In Promise #2 of its “Progressive Promise” to America, the Congressional Progressive Caucus promises to stand up for Americans’ privacy and civil liberties:

2. Protecting and Preserving Civil Rights and Civil Liberties

» To sunset expiring provisions of the Patriot Act and bring remaining provisions into line with the U. S. Constitution.

» To protect the personal privacy of all Americans from unbridled police powers and unchecked government intrusion.

» To extend the Voting Rights Act and reform our electoral processes.

» To fight corporate consolidation of the media and ensure opportunity for all voices to be heard.

» To ensure enforcement of all legal rights in the workplace.

» To eliminate all forms of discrimination based upon color, race, religion, gender, creed, disability, or sexual orientation.”

The Congressional Progressive Caucus has 77 members.

Why was it not until yesterday that a single member of the Congressional Progressive Caucus cosponsored H.R. 637, a bill to provide civil liberties and privacy protections for Americans against the unmanned aerial vehicles — also known as drones — that have just been unleashed for domestic use in the United States? Thank you goes to Rep. Jared Polis for cosponsoring the bill yesterday — but why haven’t Rep. Polis’ 76 colleagues on the CPC joined him?

It is heartening to see one other progressive voice emerge on the drones being launched into our skies. Rep. Ed Markey, a candidate for U.S. Senate in Massachusetts and a longtime member of the Congressional Progressive Caucus, has introduced the bill H.R. 1262 before the House. The text of this bill isn’t available for Americans to read yet, but a news release by Markey’s office colorfully indicates that the purpose of the bill is “to Prevent Flying Robots from Becoming Spying Robots,” that his bill would “require privacy protection provisions relating to data collection and minimization, disclosure, warrant requirements for law enforcement, and enforcement measures in the licensing and operation of drones.”
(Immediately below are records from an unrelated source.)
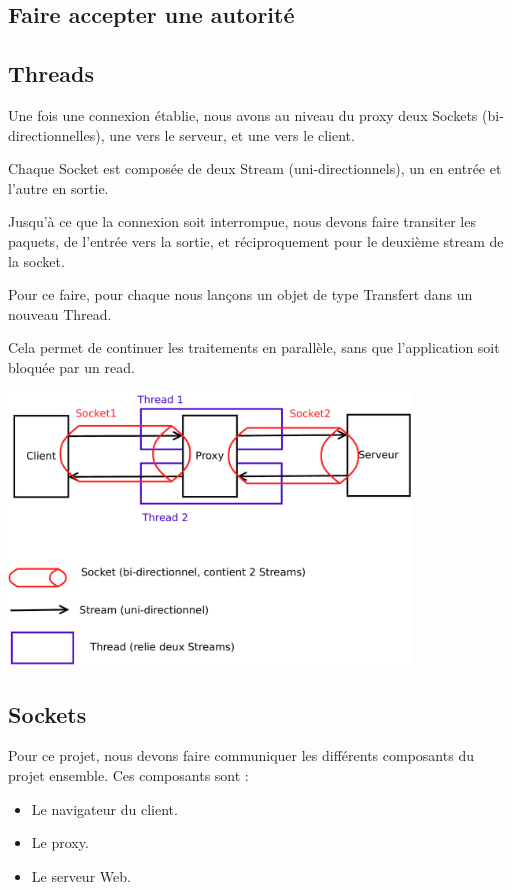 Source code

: \documentclass[a4paper,11pt,french]{report}
\begin{document}
\subsection{Faire accepter une autorité}


\subsection{Threads}

Une fois une connexion établie, nous avons au niveau du proxy deux Sockets (bi-directionnelles), une vers le serveur, et une vers le client.

Chaque Socket est composée de deux Stream (uni-directionnels), un en entrée et l'autre en sortie.

Jusqu'à ce que la connexion soit interrompue, nous devons faire transiter les paquets, de l'entrée vers la sortie, et réciproquement pour le deuxième stream de la socket.

Pour ce faire, pour chaque nous lançons un objet de type Transfert dans un nouveau Thread.

Cela permet de continuer les traitements en parallèle, sans que l'application soit bloquée par un read.

\includegraphics[width=0.8\textwidth]{images/thread.pdf}

\subsection{Sockets}
Pour ce projet, nous devons faire communiquer les différents composants du projet ensemble. Ces composants sont :
\begin{itemize}
\item Le navigateur du client.
\item Le proxy.
\item Le serveur Web.
\end{itemize}
\end{document}
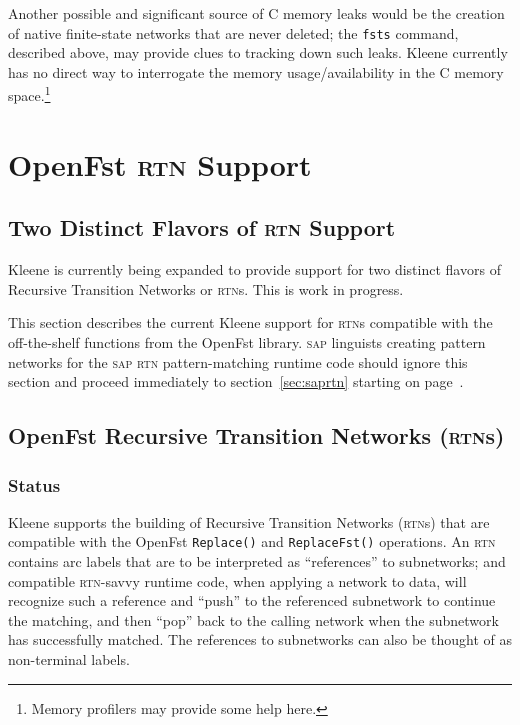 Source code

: \documentclass[letterpaper,12pt]{article}
\newcommand{\acro}{\textsc}
\def\CPP{{C\nolinebreak[4]\hspace{-.08em}\raisebox{.3ex}{\footnotesize\bf
+}\nolinebreak\hspace{-.1em}\raisebox{.3ex}{\footnotesize\bf +}}}
\begin{document}
Another possible and significant source of \CPP{} memory leaks would be
the creation of native finite-state networks that are never deleted; the
\texttt{fsts} command, described above, may provide clues to tracking
down such leaks.  Kleene currently has no direct way to interrogate the
memory usage/availability in the \CPP{} memory space.\footnote{Memory
profilers may provide some help here.}

\section{OpenFst \acro{rtn} Support}

\label{sec:openfstrtn}

\subsection{Two Distinct Flavors of \acro{rtn} Support}

Kleene is currently being expanded to provide support for two distinct
flavors of Recursive Transition Networks or \acro{rtn}s.  This is work in
progress.

This section describes the current Kleene support for \acro{rtn}s
compatible with the off-the-shelf functions from the OpenFst library.
\acro{sap} linguists creating pattern networks for the \acro{sap}
\acro{rtn} pattern-matching runtime code should ignore this section and
proceed immediately to section~\ref{sec:saprtn} starting on
page~\pageref{sec:saprtn}.

\subsection{OpenFst Recursive Transition Networks (\acro{rtn}s)}

\subsubsection{Status}

Kleene supports the building of Recursive Transition Networks
(\acro{rtn}s) that are compatible with the OpenFst \texttt{Replace()} and
\texttt{ReplaceFst()} operations.  An \acro{rtn} contains arc labels that
are to be interpreted as ``references'' to subnetworks; and compatible
\acro{rtn}-savvy runtime code, when applying a network to data, will
recognize such a reference and ``push'' to the referenced subnetwork to
continue the matching, and then ``pop'' back to the calling network when
the subnetwork has successfully matched.  The references to subnetworks
can also be thought of as non-terminal labels.
\end{document}
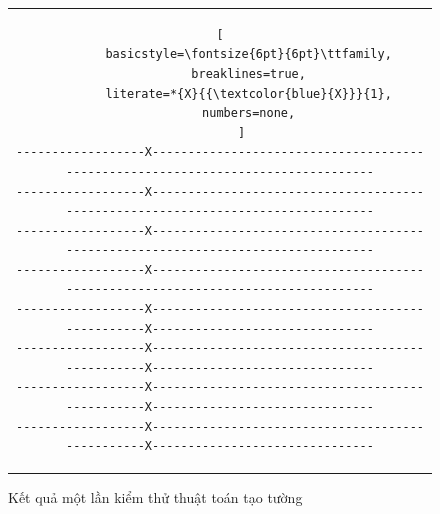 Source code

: \documentclass[12pt,a4paper]{article}
\begin{document}
\begin{figure}[H]
\begin{tabular}{c}
\begin{lstlisting}[
        basicstyle=\fontsize{6pt}{6pt}\ttfamily,
        breaklines=true,
        literate=*{X}{{\textcolor{blue}{X}}}{1},
        numbers=none,
      ]
------------------X---------------------------------------------------------------------------------
------------------X---------------------------------------------------------------------------------
------------------X---------------------------------------------------------------------------------
------------------X---------------------------------------------------------------------------------
------------------X-------------------------------------------------X-------------------------------
------------------X-------------------------------------------------X-------------------------------
------------------X-------------------------------------------------X-------------------------------
------------------X-------------------------------------------------X-------------------------------
      \end{lstlisting}
    \end{tabular}
    \caption{Kết quả một lần kiểm thử thuật toán tạo tường}
    \label{test_gen_map}
  \end{figure}
\end{document}
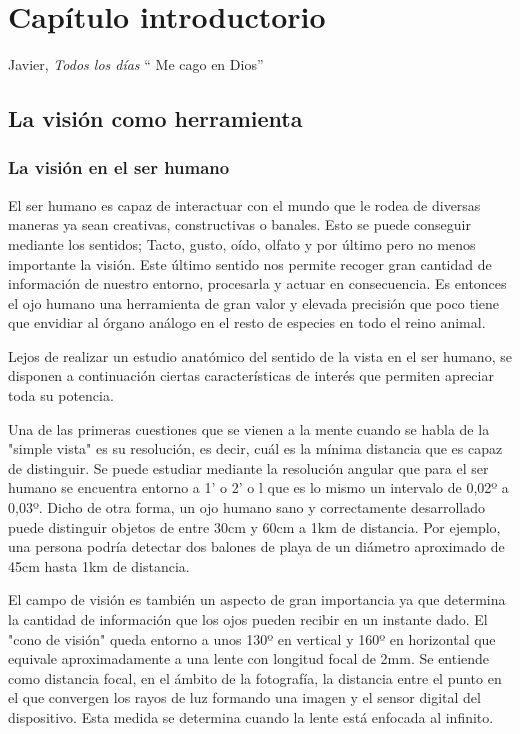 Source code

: 

\chapter{ Capítulo introductorio}

\begin{chapquote}{Javier, \textit{Todos los días}}
`` Me cago en Dios''
\end{chapquote}

\section{La visión como herramienta}

\subsection{La visión en el ser humano}
El ser humano es capaz de interactuar con el mundo que le rodea de diversas maneras ya sean creativas, constructivas o banales. Esto se puede conseguir mediante los sentidos; Tacto, gusto, oído, olfato y por último pero no menos importante la visión. Este último sentido nos permite recoger gran cantidad de información de nuestro entorno, procesarla y actuar en consecuencia. Es entonces el ojo humano una herramienta de gran valor y elevada precisión que poco tiene que envidiar al órgano análogo en el resto de especies en todo el reino animal. 

Lejos de realizar un estudio anatómico del sentido de la vista en el ser humano, se disponen a continuación ciertas características de interés que permiten apreciar toda su potencia.

Una de las primeras cuestiones que se vienen a la mente cuando se habla de la "simple vista" es su resolución, es decir, cuál es la mínima distancia que es capaz de distinguir. Se puede estudiar mediante la resolución angular que para el ser humano se encuentra entorno a 1' o 2' o l que es lo mismo un intervalo de 0,02º a 0,03º\cite{simple_vista}. Dicho de otra forma, un ojo humano sano y correctamente desarrollado puede distinguir objetos de entre 30cm y 60cm a 1km de distancia. Por ejemplo, una persona podría detectar dos balones de playa de un diámetro aproximado de 45cm hasta 1km de distancia.


El campo de visión es también un aspecto de gran importancia ya que determina la cantidad de información que los ojos pueden recibir en un instante dado. El "cono de visión" queda entorno a unos 130º en vertical y 160º en horizontal que equivale aproximadamente a una lente con longitud focal de 2mm\cite{angle_of_view}. Se entiende como distancia focal, en el ámbito de la fotografía, la distancia entre el punto en el que convergen los rayos de luz formando una imagen y el sensor digital del dispositivo. Esta medida se determina cuando la lente está enfocada al infinito.


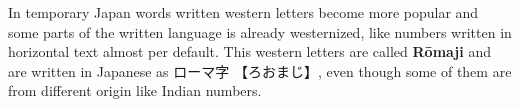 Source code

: 

In temporary Japan words written western letters become more popular and some
parts of the written language is already westernized, like numbers written in
horizontal text almost per default.  This western letters are called
\textbf{Rōmaji} and are written in Japanese as {ローマ字} {【ろおまじ】}, even
though some of them are from different origin like Indian numbers.


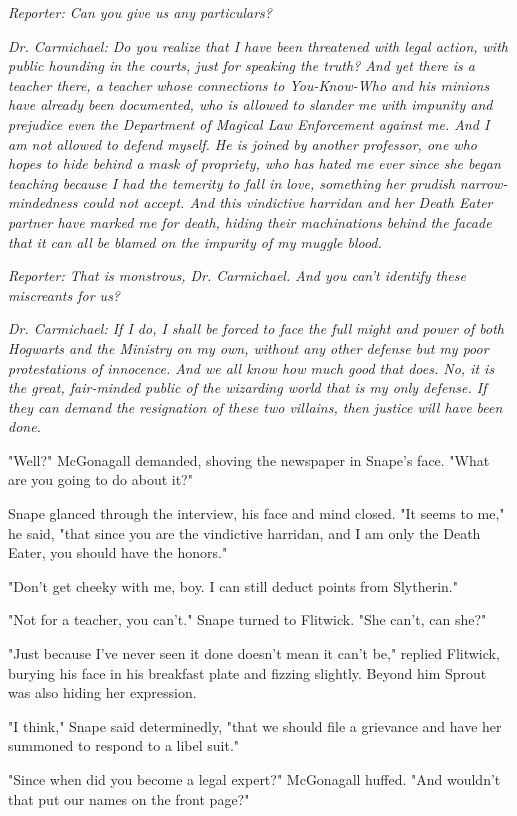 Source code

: \emph{Reporter: Can you give us any particulars?}

\emph{Dr. Carmichael: Do you realize that I have been threatened with legal action, with public hounding in the courts, just for speaking the truth? And yet there is a teacher there, a teacher whose connections to You-Know-Who and his minions have already been documented, who is allowed to slander me with impunity and prejudice even the Department of Magical Law Enforcement against me. And I am not allowed to defend myself. He is joined by another professor, one who hopes to hide behind a mask of propriety, who has hated me ever since she began teaching because I had the temerity to fall in love, something her prudish narrow-mindedness could not accept. And this vindictive harridan and her Death Eater partner have marked me for death, hiding their machinations behind the facade that it can all be blamed on the impurity of my muggle blood.}

\emph{Reporter: That is monstrous, Dr. Carmichael. And you can't identify these miscreants for us?}

\emph{Dr. Carmichael: If I do, I shall be forced to face the full might and power of both Hogwarts and the Ministry on my own, without any other defense but my poor protestations of innocence. And we all know how much good that does. No, it is the great, fair-minded public of the wizarding world that is my only defense. If they can demand the resignation of these two villains, then justice will have been done.}

"Well?" McGonagall demanded, shoving the newspaper in Snape's face. "What are you going to do about it?"

Snape glanced through the interview, his face and mind closed. "It seems to me," he said, "that since you are the vindictive harridan, and I am only the Death Eater, you should have the honors."

"Don't get cheeky with me, boy. I can still deduct points from Slytherin."

"Not for a teacher, you can't." Snape turned to Flitwick. "She can't, can she?"

"Just because I've never seen it done doesn't mean it can't be," replied Flitwick, burying his face in his breakfast plate and fizzing slightly. Beyond him Sprout was also hiding her expression.

"I think," Snape said determinedly, "that we should file a grievance and have her summoned to respond to a libel suit."

"Since when did you become a legal expert?" McGonagall huffed. "And wouldn't that put our names on the front page?"

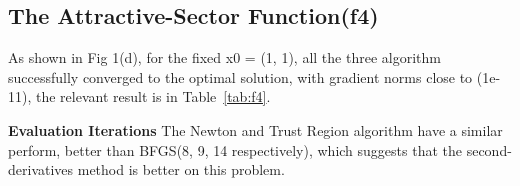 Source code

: \documentclass[12pt]{article}
\begin{document}
\begin{table}[h]
    \centering

    \caption{Optimization results for the Log-Ellipsoid Function.}
    \label{tab:f3}
\end{table}



\subsection{The Attractive-Sector Function(f4)}
As shown in  Fig 1(d), for the fixed x0 = (1, 1), all the three algorithm  successfully converged to the optimal solution, with gradient norms close to (1e-11), the relevant result is in Table~\ref{tab:f4}.

\textbf{Evaluation Iterations}  
The Newton and Trust Region algorithm have a similar perform, better than BFGS(8, 9, 14 respectively), which suggests that the second-derivatives method is better on this problem.
\end{document}
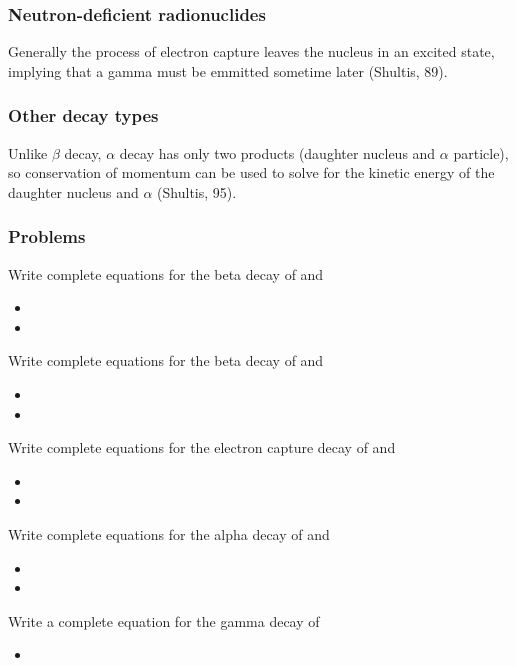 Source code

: \documentclass{article}
\begin{document}
\newpage

\subsubsection{Neutron-deficient radionuclides}
Generally the process of electron capture leaves the nucleus in an excited state, implying that a gamma must be emmitted sometime later (Shultis, 89).

\newpage

\subsubsection{Other decay types}
Unlike $\beta$ decay, $\alpha$ decay has only two products (daughter nucleus and $\alpha$ particle), so conservation of momentum can be used to solve for the kinetic energy of the daughter nucleus and $\alpha$ (Shultis, 95).

\subsubsection{Problems}
Write complete equations for the beta decay of  and 
\begin{itemize}
    \item {}
    \item {}
\end{itemize}
Write complete equations for the beta decay of  and 
\begin{itemize}
    \item {}
    \item {}
\end{itemize}
Write complete equations for the electron capture decay of  and 
\begin{itemize}
    \item {}
    \item {}
\end{itemize}
Write complete equations for the alpha decay of  and 
\begin{itemize}
    \item {}
    \item {}
\end{itemize}
Write a complete equation for the gamma decay of 
\begin{itemize}
    \item {}
\end{itemize}
\end{document}
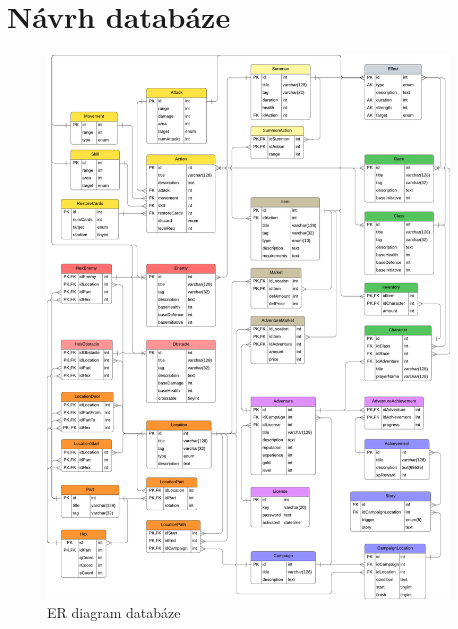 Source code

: \chapter{Návrh databáze}\label{sec:dix:database}

\begin{figure}[h]
    \centering
    \includegraphics[width=0.95\textwidth]{../../shared/diagrams/dbScheme.pdf}
    \caption{ER diagram databáze}
    \label{fig:dix:database_schema}
\end{figure}
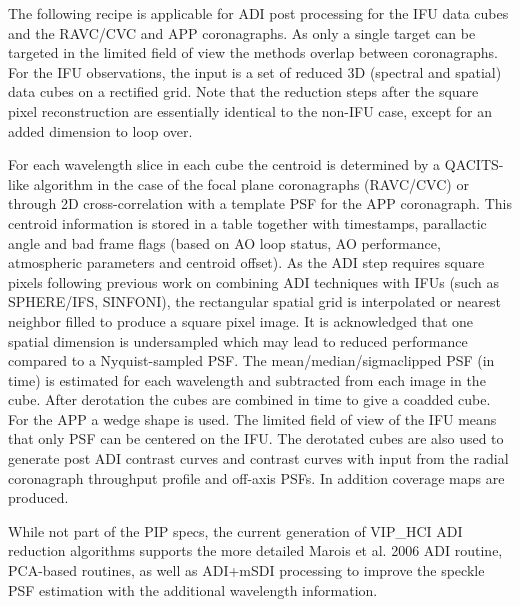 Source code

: The following recipe is applicable for ADI post processing for the IFU
data cubes and the RAVC/CVC and APP coronagraphs. As only a single
target can be targeted in the limited field of view the methods
overlap between coronagraphs.  For the IFU observations, the input is
a set of reduced 3D (spectral and spatial) data cubes on a rectified
grid. Note that the reduction steps after the square pixel reconstruction
are essentially identical to the non-IFU case, except for an added dimension
to loop over. 

For each wavelength slice in each cube the centroid is determined by a
QACITS-like algorithm in the case of the focal plane coronagraphs
(RAVC/CVC) or through 2D cross-correlation with a template PSF for the
APP coronagraph. This centroid information is stored in a table
together with timestamps, parallactic angle and bad frame flags (based
on AO loop status, AO performance, atmospheric parameters and centroid
offset).  As the ADI step requires square pixels following previous
work on combining ADI techniques with IFUs (such as SPHERE/IFS,
SINFONI), the rectangular spatial grid is interpolated or nearest
neighbor filled to produce a square pixel image.  It is acknowledged
that one spatial dimension is undersampled which may lead to reduced
performance compared to a Nyquist-sampled PSF.  The
mean/median/sigmaclipped PSF (in time) is estimated for each
wavelength and subtracted from each image in the cube.  After
derotation the cubes are combined in time to give a coadded cube. For
the APP a wedge shape is used. The limited field of view of the IFU
means that only PSF can be centered on the IFU. The derotated cubes
are also used to generate post ADI contrast curves and contrast curves
with input from the radial coronagraph throughput profile and off-axis
PSFs. In addition coverage maps are produced.

While not part of the PIP specs, the current generation of VIP\_HCI
ADI reduction algorithms supports the more detailed Marois et al. 2006
ADI routine, PCA-based routines, as well as ADI+mSDI processing to
improve the speckle PSF estimation with the additional wavelength
information.



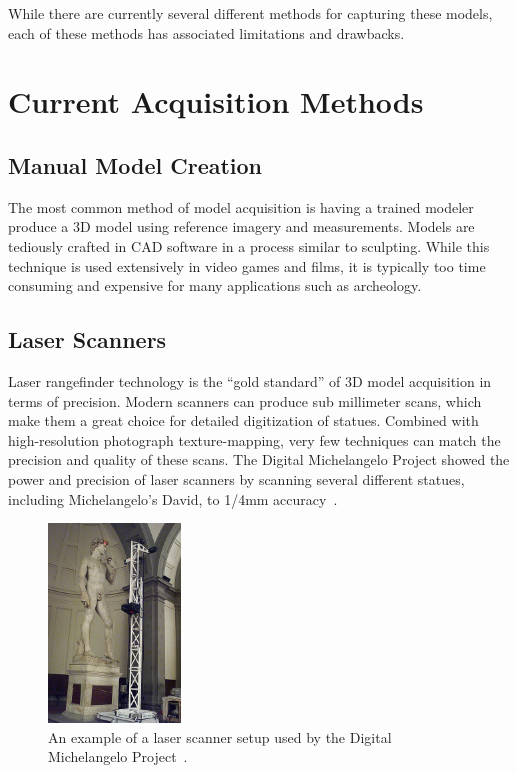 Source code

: While there are currently several different methods for capturing these models, each of these methods has associated limitations and drawbacks.


\section{Current Acquisition Methods}

\subsection{Manual Model Creation}
The most common method of model acquisition is having a trained modeler produce a 3D model using reference imagery and measurements. Models are tediously crafted in CAD software in a process similar to sculpting. While this technique is used extensively in video games and films, it is typically too time consuming and expensive for many applications such as archeology.

\subsection{Laser Scanners}
Laser rangefinder technology is the ``gold standard'' of 3D model acquisition in terms of precision. Modern scanners can produce sub millimeter scans, which make them a great choice for detailed digitization of statues. Combined with high-resolution photograph texture-mapping, very few techniques can match the precision and quality of these scans. The Digital Michelangelo Project showed the power and precision of laser scanners by scanning several different statues, including Michelangelo's David, to 1/4mm accuracy~\cite{Levoy}.

\begin{figure}
\centering
\includegraphics[height=200px]{../images/david_scan.jpg}
\caption{An example of a laser scanner setup used by the Digital Michelangelo Project~\cite{Levoy}.}
\end{figure}

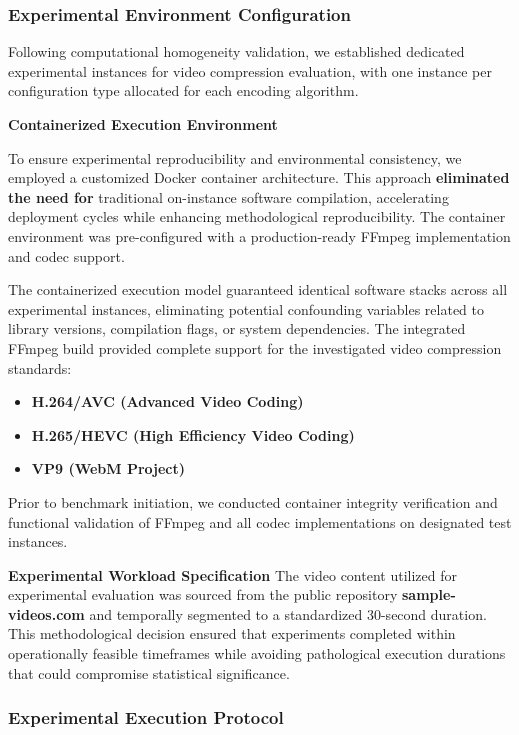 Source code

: \documentclass[conference]{IEEEtran}
\begin{document}
	\subsubsection{Experimental Environment Configuration}
	
	Following computational homogeneity validation, we established dedicated experimental instances for video compression evaluation, with one instance per configuration type allocated for each encoding algorithm.
	
	\textbf{Containerized Execution Environment}
	
	To ensure experimental reproducibility and environmental consistency, we employed a customized Docker container architecture. This approach \textbf{eliminated the need for} traditional on-instance software compilation, accelerating deployment cycles while enhancing methodological reproducibility. The container environment was pre-configured with a production-ready FFmpeg implementation and codec support.
	
	The containerized execution model guaranteed identical software stacks across all experimental instances, eliminating potential confounding variables related to library versions, compilation flags, or system dependencies. The integrated FFmpeg build provided complete support for the investigated video compression standards:
	\begin{itemize}
		\item \textbf{H.264/AVC (Advanced Video Coding)}
		\item \textbf{H.265/HEVC (High Efficiency Video Coding)}
		\item \textbf{VP9 (WebM Project)}
	\end{itemize}
	
	Prior to benchmark initiation, we conducted container integrity verification and functional validation of FFmpeg and all codec implementations on designated test instances.
	
	\textbf{Experimental Workload Specification}
	The video content utilized for experimental evaluation was sourced from the public repository \textbf{sample-videos.com} and temporally segmented to a standardized 30-second duration. This methodological decision ensured that experiments completed within operationally feasible timeframes while avoiding pathological execution durations that could compromise statistical significance.
	
	\subsubsection{Experimental Execution Protocol}
	
\end{document}
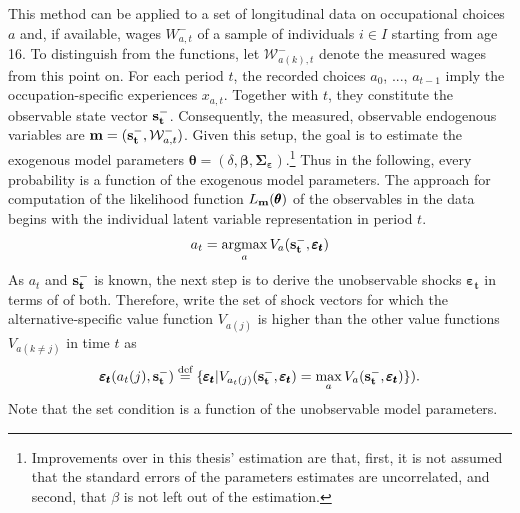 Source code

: This method can be applied to a set of longitudinal data on occupational choices $a$ and, if available, wages $W_{a,t}^{-}$ of a sample of individuals $i \in I$ starting from age 16. To distinguish from the functions, let $\mathcal{W}^{-}_{a(k),t}$ denote the measured wages from this point on. For each period $t$, the recorded choices $a_0$, ..., $a_{t-1}$  imply the occupation-specific experiences $x_{a,t}$. Together with $t$, they constitute the observable state vector $\bold{s_t^-}$. Consequently, the measured, observable endogenous variables are $\bold{m}=(\bold{s_t^-},\mathcal{W}^{-}_{a,t})$. Given this setup, the goal is to estimate the exogenous model parameters $\pmb{\theta}=(\delta, \pmb{\beta}, \pmb{\Sigma_\varepsilon})$.\footnote{Improvements over \cite{Keane.1994} in this thesis' estimation are that, first, it is not assumed that the standard errors of the parameters estimates are uncorrelated, and second, that $\beta$ is not left out of the estimation.} Thus in the following, every probability is a function of the exogenous model parameters.
The approach for computation of the likelihood function $L_{\bold{m}}(\pmb{\theta})$ of the observables in the data begins with the individual latent variable representation in period $t$.
\begin{align}
a_t = \operatorname*{argmax}_a V_a(\bold{s_t^-},\pmb{\varepsilon_t})
\end{align}
As $a_t$ and $\bold{s_t^-}$ is known, the next step is to derive the unobservable shocks $\pmb{\varepsilon_t}$ in terms of of both. Therefore, write the set of shock vectors for which the alternative-specific value function $V_{a(j)}$ is higher than the other value functions $V_{a(k\neq j)}$ in time $t$ as
\begin{align}
\pmb{\varepsilon_t}(a_t(j),\bold{s_t^-}) \stackrel{\text{def}}{=} \{\pmb{\varepsilon_t}|V_{a_t(j)}(\bold{s_t^-},\pmb{\varepsilon_t}) = \max_a V_a(\bold{s_t^-},\pmb{\varepsilon_t})\}).
\end{align}
Note that the set condition is a function of the unobservable model parameters.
Markey explained his move yesterday:

“As drones increasingly fill our skies, Americans must be afforded a level of privacy and protection from these aerial technologies. My drone privacy bill provides transparency on the domestic use of drone aircraft and adds privacy protections that ensure this technology cannot be used to endlessly watch Americans. I look forward to working with my Congressional colleagues on this bi-partisan issue to ensure that strong personal privacy protections and public transparency measures are put in place now, before this technology is literally hovering over our heads.”

Representatives Polis and Markey have made good moves. Will their colleagues in the Congressional Progressive Caucus move with them?